Hybrid cars and EV’s were vehicles of choice. But low-emissions vehicles aren’t always most appropriate for the Icelandic climate. The show’s director of photography, Florian Hoffmeister BSC, ended up opting for a Toyota Land Cruiser.
Shooting for sustainability
“On True Detective, one of the first calls we did was about sustainability,” says Hoffmeister. “But because of the winter weather, you sometimes need a four-wheel drive. I had to switch, because in Reykjavik where I stayed, the snow became so high you needed a proper jeep to get out.”
The production wanted to avoid diesel generators as much as possible, but no battery generators were available in Iceland production. In response, one of the local facilities purchased a battery generator which continues to be in use now for other productions.

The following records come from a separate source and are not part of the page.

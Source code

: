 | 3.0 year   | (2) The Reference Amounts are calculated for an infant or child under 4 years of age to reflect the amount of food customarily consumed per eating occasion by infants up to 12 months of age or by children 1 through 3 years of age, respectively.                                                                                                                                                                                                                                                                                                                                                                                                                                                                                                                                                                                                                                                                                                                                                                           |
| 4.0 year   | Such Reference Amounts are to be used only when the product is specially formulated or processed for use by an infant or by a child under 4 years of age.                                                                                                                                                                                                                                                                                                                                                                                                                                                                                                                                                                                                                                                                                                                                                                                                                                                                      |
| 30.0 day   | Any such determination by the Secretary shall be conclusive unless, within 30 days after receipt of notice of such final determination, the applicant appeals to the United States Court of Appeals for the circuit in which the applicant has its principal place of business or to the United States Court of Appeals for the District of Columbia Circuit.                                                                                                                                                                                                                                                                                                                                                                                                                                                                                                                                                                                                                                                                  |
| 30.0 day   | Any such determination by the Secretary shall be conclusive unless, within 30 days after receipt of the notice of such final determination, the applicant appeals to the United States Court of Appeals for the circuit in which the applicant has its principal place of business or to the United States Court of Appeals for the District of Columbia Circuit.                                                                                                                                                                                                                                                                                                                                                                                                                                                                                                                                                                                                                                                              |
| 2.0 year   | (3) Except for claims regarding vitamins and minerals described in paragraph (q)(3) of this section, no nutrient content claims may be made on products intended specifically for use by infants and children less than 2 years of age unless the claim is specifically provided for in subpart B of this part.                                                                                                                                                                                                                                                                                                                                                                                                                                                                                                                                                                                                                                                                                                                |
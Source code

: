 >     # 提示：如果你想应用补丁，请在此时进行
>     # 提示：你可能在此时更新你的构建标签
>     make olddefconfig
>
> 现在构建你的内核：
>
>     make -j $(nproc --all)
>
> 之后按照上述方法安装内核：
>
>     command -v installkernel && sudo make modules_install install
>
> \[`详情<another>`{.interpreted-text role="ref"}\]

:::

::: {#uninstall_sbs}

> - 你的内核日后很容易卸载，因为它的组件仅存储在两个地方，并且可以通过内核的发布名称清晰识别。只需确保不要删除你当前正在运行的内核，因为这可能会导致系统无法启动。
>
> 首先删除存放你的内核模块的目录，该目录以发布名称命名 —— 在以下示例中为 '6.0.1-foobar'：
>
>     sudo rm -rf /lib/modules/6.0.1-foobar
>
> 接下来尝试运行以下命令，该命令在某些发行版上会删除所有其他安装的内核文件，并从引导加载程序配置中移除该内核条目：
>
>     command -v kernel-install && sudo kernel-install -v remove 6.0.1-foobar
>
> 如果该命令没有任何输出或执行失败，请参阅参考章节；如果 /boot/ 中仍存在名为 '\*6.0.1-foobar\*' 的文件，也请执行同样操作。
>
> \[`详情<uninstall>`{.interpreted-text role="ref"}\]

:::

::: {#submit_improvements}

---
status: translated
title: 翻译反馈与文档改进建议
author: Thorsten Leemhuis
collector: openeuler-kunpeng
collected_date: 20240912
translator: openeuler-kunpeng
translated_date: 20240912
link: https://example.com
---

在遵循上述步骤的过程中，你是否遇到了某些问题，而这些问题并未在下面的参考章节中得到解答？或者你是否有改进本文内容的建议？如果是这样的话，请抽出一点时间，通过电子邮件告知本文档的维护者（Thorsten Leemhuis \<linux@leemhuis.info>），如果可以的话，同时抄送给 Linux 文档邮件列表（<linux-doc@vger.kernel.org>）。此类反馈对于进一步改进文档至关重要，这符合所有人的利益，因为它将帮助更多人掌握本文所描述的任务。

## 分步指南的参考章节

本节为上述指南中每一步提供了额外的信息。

When the team shot on stages, they could rest easy in the knowledge everything was powered by zero carbon energy. On outside locations, sub-zero temperatures made it challenging to run the production on battery power so, says Hoffmeister, traditional internal combustion generators were used.
Learning
Film services company Truenorth, headquartered in Reykjavik, supports films across the Nordics, and has offices in the Canary Islands and Greece. The company helped the True Detective team achieve its goals, while getting a sustainability upgrade in turn.
“True Detective followed the Green Production Guide initiatives with Heidi Kindberg , VP of sustainability at HBO, at the helm,” says Einar Thor Magnusson, Truenorth’s CFO. “They have thorough implementation guidelines that were put in place in all departments. The biggest challenge was changing the way people work on a fast paced production. We learned a lot from the production and the Green guidelines from HBO are what we have as an example to follow.”
Mari Jo Winkler-Ioffreda sees the production’s sustainability not as an endpoint, but a stepping stone to an even better future: “We were all working in this extraordinary country, with clean air, clean water and low emissions and it felt like this was all possible. What we need is government support and investments and we need technology to catch up.”